▸ **Activity**
Only certain lines below are wanted: those starting at the line containing "Among the successors" and ending at the line containing "Meanwhile, Alexandrians worshiped", both included, each retyped exactly.

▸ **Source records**
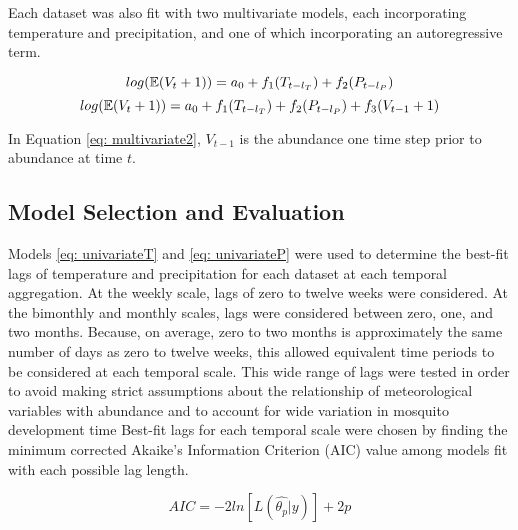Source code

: Each dataset was also fit with two multivariate models, each incorporating temperature and precipitation, and one of which incorporating an autoregressive term.

\begin{equation}
	log(\operatorname{\mathbb{E}}(V_t + 1)) = a_0 + f_1(T_{t-l_T}) + f_2(P_{t-l_P})
	\label{eq: multivariate1}
\end{equation}
\begin{equation}
	log(\operatorname{\mathbb{E}}(V_t + 1)) = a_0 + f_1(T_{t-l_T}) + f_2(P_{t-l_P}) + f_3(V_{t-1} + 1)
	\label{eq: multivariate2}
\end{equation}

\begin{flushleft}
In Equation \ref{eq: multivariate2}, $V_{t-1}$ is the abundance one time step prior to abundance at time $t$. 
\end{flushleft}


\subsection{Model Selection and Evaluation}

Models \ref{eq: univariateT} and \ref{eq: univariateP} were used to determine the best-fit lags of temperature and precipitation for each dataset at each temporal aggregation. At the weekly scale, lags of zero to twelve weeks were considered. At the bimonthly and monthly scales, lags were considered between zero, one, and two months. Because, on average, zero to two months is approximately the same number of days as zero to twelve weeks, this allowed equivalent time periods to be considered at each temporal scale. This wide range of lags were tested in order to avoid making strict assumptions about the relationship of meteorological variables with abundance and to account for wide variation in mosquito development time \citep{Barrera1996, Beck-Johnson2013} Best-fit lags for each temporal scale were chosen by finding the minimum corrected Akaike's Information Criterion (AIC) value among models fit with each possible lag length. 

\begin{equation}
	AIC = -2ln[L(\hat{\theta_{p}}|y)] + 2p
	\label{eq: AIC}
\end{equation}




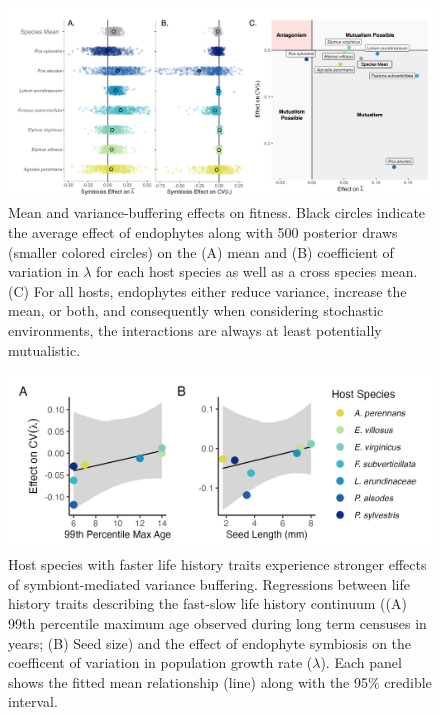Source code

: \documentclass[9pt,twocolumn,twoside]{pnas-new}
\begin{document}
\begin{figure}
	\centering
	\includegraphics[width =\linewidth]{StochDemo_fig2.png}
	\caption{Mean and variance-buffering effects on fitness. Black circles indicate the average effect of endophytes along with 500 posterior draws (smaller colored circles) on the (A) mean and (B) coefficient of variation in $\lambda$ for each host species as well as a cross species mean. (C) For all hosts, endophytes either reduce variance, increase the mean, or both, and consequently when considering stochastic environments, the interactions are always at least potentially mutualistic.}
\end{figure}

\begin{figure}
	\centering
	\includegraphics[width=.8\linewidth]{StochDemo_fig3.png}
	\caption{Host species with faster life history traits experience stronger effects of symbiont-mediated variance buffering. Regressions between life history traits describing the fast-slow life history continuum ((A) 99th percentile maximum age observed during long term censuses in years; (B) Seed size) and the effect of endophyte symbiosis on the coefficent of variation in population growth rate ($\lambda$). Each panel shows the fitted mean relationship (line) along with the 95\% credible interval.}
\end{figure}
\end{document}

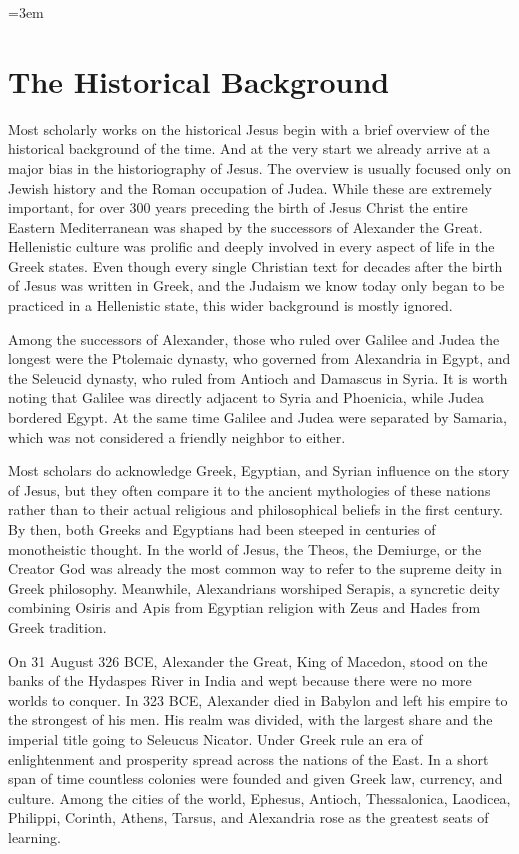 \hfuzz=5pt %
\emergencystretch=3em %

\section{The Historical Background}\label{par:background-historical}

Most scholarly works on the historical Jesus begin with a brief overview of the historical background of the time.
And at the very start we already arrive at a major bias in the historiography of Jesus.
The overview is usually focused only on Jewish history and the Roman occupation of Judea.
While these are extremely important, for over 300 years preceding the birth of Jesus Christ the entire Eastern Mediterranean was shaped by the successors of Alexander the Great.
Hellenistic culture was prolific and deeply involved in every aspect of life in the Greek states.
Even though every single Christian text for decades after the birth of Jesus was written in Greek, and the Judaism we know today only began to be practiced in a Hellenistic state, this wider background is mostly ignored.

Among the successors of Alexander, those who ruled over Galilee and Judea the longest were the Ptolemaic dynasty, who governed from Alexandria in Egypt, and the Seleucid dynasty, who ruled from Antioch and Damascus in Syria.
It is worth noting that Galilee was directly adjacent to Syria and Phoenicia, while Judea bordered Egypt.
At the same time Galilee and Judea were separated by Samaria, which was not considered a friendly neighbor to either.

Most scholars do acknowledge Greek, Egyptian, and Syrian influence on the story of Jesus, but they often compare it to the ancient mythologies of these nations rather than to their actual religious and philosophical beliefs in the first century.
By then, both Greeks and Egyptians had been steeped in centuries of monotheistic thought.
In the world of Jesus, the Theos, the Demiurge, or the Creator God was already the most common way to refer to the supreme deity in Greek philosophy.
Meanwhile, Alexandrians worshiped Serapis, a syncretic deity combining Osiris and Apis from Egyptian religion with Zeus and Hades from Greek tradition.

On 31 August 326 BCE, Alexander the Great, King of Macedon, stood on the banks of the Hydaspes River in India and wept because there were no more worlds to conquer.
In 323 BCE, Alexander died in Babylon and left his empire to the strongest of his men.
His realm was divided, with the largest share and the imperial title going to Seleucus Nicator.
Under Greek rule an era of enlightenment and prosperity spread across the nations of the East.
In a short span of time countless colonies were founded and given Greek law, currency, and culture.
Among the cities of the world, Ephesus, Antioch, Thessalonica, Laodicea, Philippi, Corinth, Athens, Tarsus, and Alexandria rose as the greatest seats of learning.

▸ **Expected output**
Among the successors of Alexander, those who ruled over Galilee and Judea the longest were the Ptolemaic dynasty, who governed from Alexandria in Egypt, and the Seleucid dynasty, who ruled from Antioch and Damascus in Syria.
It is worth noting that Galilee was directly adjacent to Syria and Phoenicia, while Judea bordered Egypt.
At the same time Galilee and Judea were separated by Samaria, which was not considered a friendly neighbor to either.

Most scholars do acknowledge Greek, Egyptian, and Syrian influence on the story of Jesus, but they often compare it to the ancient mythologies of these nations rather than to their actual religious and philosophical beliefs in the first century.
By then, both Greeks and Egyptians had been steeped in centuries of monotheistic thought.
In the world of Jesus, the Theos, the Demiurge, or the Creator God was already the most common way to refer to the supreme deity in Greek philosophy.
Meanwhile, Alexandrians worshiped Serapis, a syncretic deity combining Osiris and Apis from Egyptian religion with Zeus and Hades from Greek tradition.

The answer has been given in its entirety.